I am you, you are too at the Walker Art Center, Minneapolis, explores these troubling phenomena by exhibiting an exceptionally diverse range of works taken from the institution’s collection. Borrowing its title from I M U U R 2 (2013) – a room-sized installation by Danh Voh that considers the ways in which various collected objects can communicate ideas of who we are – the show brings together creations by a groups of artists spanning generations and borders, time and space, to ask how we memorialise the past and understand the structures that shape us, be they social, geographic or political.

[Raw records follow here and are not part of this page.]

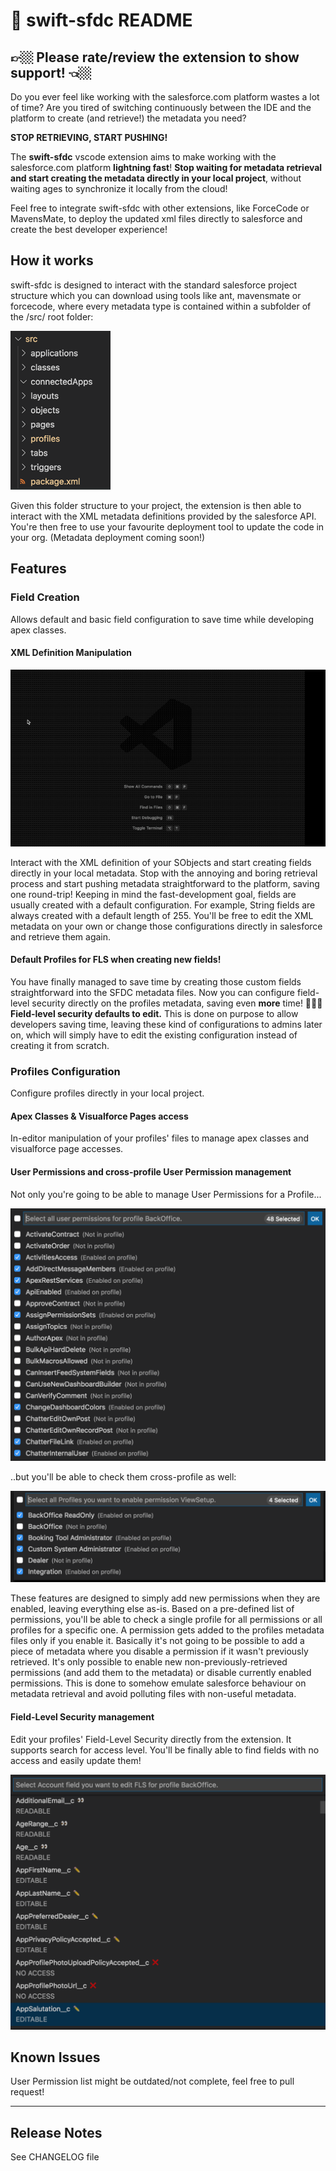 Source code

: # 💫 swift-sfdc README

## 👉🏼 Please rate/review the extension to show support! 👈🏼 

Do you ever feel like working with the salesforce.com platform wastes a lot of time?
Are you tired of switching continuously between the IDE and the platform to create (and retrieve!) the metadata you need?

<b>STOP RETRIEVING, START PUSHING!</b>

The <b>swift-sfdc</b> vscode extension aims to make working with the salesforce.com platform <b>lightning fast</b>!
<b>Stop waiting for metadata retrieval and start creating the metadata directly in your local project</b>, without waiting ages to synchronize it locally from the cloud!

Feel free to integrate swift-sfdc with other extensions, like ForceCode or MavensMate, to deploy the updated xml files directly to salesforce and create the best developer experience!

## How it works
swift-sfdc is designed to interact with the standard salesforce project structure which you can download using tools like ant, mavensmate or forcecode, where every metadata type is contained within a subfolder of the /src/ root folder:

![Folder Structure](/images/folder_structure.png)

Given this folder structure to your project, the extension is then able to interact with the XML metadata definitions provided by the salesforce API.
You're then free to use your favourite deployment tool to update the code in your org. (Metadata deployment coming soon!)

## Features

### Field Creation
Allows default and basic field configuration to save time while developing apex classes.

#### XML Definition Manipulation

![Field Creation](/images/fieldcreation.gif)

Interact with the XML definition of your SObjects and start creating fields directly in your local metadata. Stop with the annoying and boring retrieval process and start pushing metadata straightforward to the platform, saving one round-trip!
Keeping in mind the fast-development goal, fields are usually created with a default configuration. For example, String fields are always created with a default length of 255.
You'll be free to edit the XML metadata on your own or change those configurations directly in salesforce and retrieve them again.

#### Default Profiles for FLS when creating new fields!

You have finally managed to save time by creating those custom fields straightforward into the SFDC metadata files. Now you can configure field-level security directly on the profiles metadata, saving even <b>more</b> time! 🎉🎉🎉
<b>Field-level security defaults to edit.</b> This is done on purpose to allow developers saving time, leaving these kind of configurations to admins later on, which will simply have to edit the existing configuration instead of creating it from scratch.

### Profiles Configuration

Configure profiles directly in your local project.

#### Apex Classes & Visualforce Pages access

In-editor manipulation of your profiles' files to manage apex classes and visualforce page accesses.

#### User Permissions and cross-profile User Permission management

Not only you're going to be able to manage User Permissions for a Profile...

![Profile User Permissions](/images/user_single.png)

..but you'll be able to check them cross-profile as well:

![Cross-Profile Permission](/images/user_cross.png)

These features are designed to simply add new permissions when they are enabled, leaving everything else as-is.
Based on a pre-defined list of permissions, you'll be able to check a single profile for all permissions or all profiles for a specific one.
A permission gets added to the profiles metadata files only if you enable it.
Basically it's not going to be possible to add a piece of metadata where you disable a permission if it wasn't previously retrieved.
It's only possible to enable new non-previously-retrieved permissions (and add them to the metadata) or disable currently enabled permissions.
This is done to somehow emulate salesforce behaviour on metadata retrieval and avoid polluting files with non-useful metadata.

#### Field-Level Security management

Edit your profiles' Field-Level Security directly from the extension. It supports search for access level. You'll be finally able to find fields with no access and easily update them!

![Field-Level Security](/images/fls_mgmt.png)

## Known Issues

User Permission list might be outdated/not complete, feel free to pull request!

---------------------------------------------------------------------------------------------------------------

## Release Notes

See CHANGELOG file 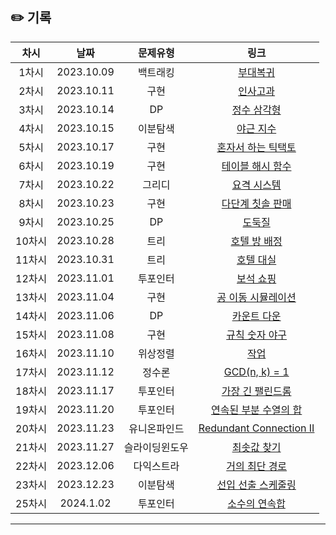 ## ✏️ 기록   
| 차시 |    날짜    | 문제유형 | 링크 |
|:----:|:---------:|:----:|:-----:|
| 1차시 | 2023.10.09 |  백트래킹  | <a href="https://school.programmers.co.kr/learn/courses/30/lessons/132266">부대복귀</a> | https://github.com/AlgoLeadMe/AlgoLeadMe-1/pull/3 |
| 2차시 | 2023.10.11 |  구현  | <a href="https://school.programmers.co.kr/learn/courses/30/lessons/152995">인사고과</a> | https://github.com/AlgoLeadMe/AlgoLeadMe-1/pull/6 |
| 3차시 | 2023.10.14 |  DP  | <a href="https://school.programmers.co.kr/learn/courses/30/lessons/43105">정수 삼각형</a> | https://github.com/AlgoLeadMe/AlgoLeadMe-1/pull/11 |
| 4차시 | 2023.10.15 |  이분탐색  | <a href="https://school.programmers.co.kr/learn/courses/30/lessons/12927">야근 지수</a> | https://github.com/AlgoLeadMe/AlgoLeadMe-1/pull/14 |
| 5차시 | 2023.10.17 |  구현  | <a href="https://school.programmers.co.kr/learn/courses/30/lessons/160585">혼자서 하는 틱택토</a> | https://github.com/AlgoLeadMe/AlgoLeadMe-1/pull/17 |
| 6차시 | 2023.10.19 |  구현  | <a href="https://school.programmers.co.kr/learn/courses/30/lessons/147354">테이블 해시 함수</a> | https://github.com/AlgoLeadMe/AlgoLeadMe-1/pull/18 |
| 7차시 | 2023.10.22 |  그리디  | <a href="https://school.programmers.co.kr/learn/courses/30/lessons/181188">요격 시스템</a> | https://github.com/AlgoLeadMe/AlgoLeadMe-1/pull/23 |
| 8차시 | 2023.10.23 |  구현  | <a href="https://school.programmers.co.kr/learn/courses/30/lessons/77486">다단계 칫솔 판매</a> | https://github.com/AlgoLeadMe/AlgoLeadMe-1/pull/24 |
| 9차시 | 2023.10.25 |  DP  | <a href="https://school.programmers.co.kr/learn/courses/30/lessons/42897">도둑질</a> | https://github.com/AlgoLeadMe/AlgoLeadMe-1/pull/27 |
| 10차시 | 2023.10.28 |  트리  | <a href="https://school.programmers.co.kr/learn/courses/30/lessons/64063">호텔 방 배정</a> | https://github.com/AlgoLeadMe/AlgoLeadMe-1/pull/31 |
| 11차시 | 2023.10.31 |  트리  | <a href="https://school.programmers.co.kr/learn/courses/30/lessons/155651">호텔 대실</a> | https://github.com/AlgoLeadMe/AlgoLeadMe-1/pull/37 |
| 12차시 | 2023.11.01 |  투포인터  | <a href="https://school.programmers.co.kr/learn/courses/30/lessons/67258">보석 쇼핑</a> | https://github.com/AlgoLeadMe/AlgoLeadMe-1/pull/38 |
| 13차시 | 2023.11.04 |  구현  | <a href="https://school.programmers.co.kr/learn/courses/30/lessons/87391">공 이동 시뮬레이션</a> | https://github.com/AlgoLeadMe/AlgoLeadMe-1/pull/44 |
| 14차시 | 2023.11.06 |  DP  | <a href="https://school.programmers.co.kr/learn/courses/30/lessons/131129">카운트 다운</a> | https://github.com/AlgoLeadMe/AlgoLeadMe-1/pull/49 |
| 15차시 | 2023.11.08 |  구현  | <a href="https://level.goorm.io/exam/175928/%EA%B7%9C%EC%B9%99-%EC%88%AB%EC%9E%90-%EC%95%BC%EA%B5%AC/quiz/1">규칙 숫자 야구</a> | https://github.com/AlgoLeadMe/AlgoLeadMe-1/pull/53 |
| 16차시 | 2023.11.10 |  위상정렬  | <a href="https://www.acmicpc.net/problem/2056">작업</a> | https://github.com/AlgoLeadMe/AlgoLeadMe-1/pull/56 |
| 17차시 | 2023.11.12 |  정수론  | <a href="https://www.acmicpc.net/problem/11689">GCD(n, k) = 1</a> | https://github.com/AlgoLeadMe/AlgoLeadMe-1/pull/57 |
| 18차시 | 2023.11.17 |  투포인터  | <a href="https://school.programmers.co.kr/learn/courses/30/lessons/12904">가장 긴 팰린드롬</a> | https://github.com/AlgoLeadMe/AlgoLeadMe-1/pull/61 |
| 19차시 | 2023.11.20 |  투포인터  | <a href="https://school.programmers.co.kr/learn/courses/30/lessons/178870">연속된 부분 수열의 합</a> | https://github.com/AlgoLeadMe/AlgoLeadMe-1/pull/69 |
| 20차시 | 2023.11.23 |  유니온파인드  | <a href="https://leetcode.com/problems/redundant-connection-ii">Redundant Connection II</a> | https://github.com/AlgoLeadMe/AlgoLeadMe-1/pull/75 |
| 21차시 | 2023.11.27 |  슬라이딩윈도우  | <a href="https://www.acmicpc.net/problem/11003">최솟값 찾기</a> | https://github.com/AlgoLeadMe/AlgoLeadMe-1/pull/80 |
| 22차시 | 2023.12.06 |  다익스트라  | <a href="https://www.acmicpc.net/problem/5719">거의 최단 경로</a> | https://github.com/AlgoLeadMe/AlgoLeadMe-1/pull/85 |
| 23차시 | 2023.12.23 |  이분탐색  | <a href="https://school.programmers.co.kr/learn/courses/30/lessons/12920">선입 선출 스케줄링</a> | https://github.com/AlgoLeadMe/AlgoLeadMe-1/pull/89 |
| 25차시 | 2024.1.02 |  투포인터  | <a href="https://www.acmicpc.net/problem/1644">소수의 연속합</a> | https://github.com/AlgoLeadMe/AlgoLeadMe-1/pull/97 |
---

Works by the included artists examine the question from a number of angles. Francis Alÿs, Song Dong and Robert Longo take a special interest in the significance of monuments and shared public space when it comes to the relationship between the individual and the state, whereas for Chantal Akerman and Julie Mehretu changing political systems and shifting geographical borders are a point of focus. Wolfgang Tillmans and Postcommodity, meanwhile, make reference to recent debates surrounding Brexit and the Mexico-US border. In the final gallery of the exhibition, a juxtaposition of generations and geographies comes to the fore with a selection of works hung against selected wallpapers created by Yto Barrada, Yoko Ono and Adam Pendleton.

Seen together, this varied collection of works gives recognition to the many ways in which artists have charted and challenged prevailing value systems surrounding gender, race and sexuality. But it also suggests a more fluid reality beneath the constant struggle to define oneself and one’s group against another, raising apposite questions around identity, culture and political space.